* **What the exercise asks**
Repeat exactly the lines of the listing below, please, starting with the first and ending with the line containing "### StreamChildrenToListBlockOperation"; leave out the rest.

* **Data to examine**
Segment Open

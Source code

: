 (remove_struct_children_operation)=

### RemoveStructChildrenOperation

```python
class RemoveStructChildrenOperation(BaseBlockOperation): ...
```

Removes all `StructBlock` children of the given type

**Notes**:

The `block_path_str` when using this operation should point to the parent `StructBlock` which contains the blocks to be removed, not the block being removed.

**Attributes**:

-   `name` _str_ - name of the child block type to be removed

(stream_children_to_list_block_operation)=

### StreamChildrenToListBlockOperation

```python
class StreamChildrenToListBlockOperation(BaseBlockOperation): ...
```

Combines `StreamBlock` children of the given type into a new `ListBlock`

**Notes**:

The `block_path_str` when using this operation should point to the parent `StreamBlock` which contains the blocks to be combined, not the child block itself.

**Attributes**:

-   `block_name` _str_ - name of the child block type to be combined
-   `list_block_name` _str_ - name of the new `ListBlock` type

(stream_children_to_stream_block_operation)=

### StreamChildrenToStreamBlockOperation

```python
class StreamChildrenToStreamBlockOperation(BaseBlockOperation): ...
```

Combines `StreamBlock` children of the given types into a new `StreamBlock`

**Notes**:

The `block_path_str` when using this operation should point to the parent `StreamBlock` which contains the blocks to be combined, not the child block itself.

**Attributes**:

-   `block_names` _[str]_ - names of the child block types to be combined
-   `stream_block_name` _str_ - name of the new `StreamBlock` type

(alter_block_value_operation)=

Segment Closed

* **Written answer**
Source code

: (remove_struct_children_operation)=

### RemoveStructChildrenOperation

```python
class RemoveStructChildrenOperation(BaseBlockOperation): ...
```

Removes all `StructBlock` children of the given type

**Notes**:

The `block_path_str` when using this operation should point to the parent `StructBlock` which contains the blocks to be removed, not the block being removed.

**Attributes**:

-   `name` _str_ - name of the child block type to be removed

(stream_children_to_list_block_operation)=

### StreamChildrenToListBlockOperation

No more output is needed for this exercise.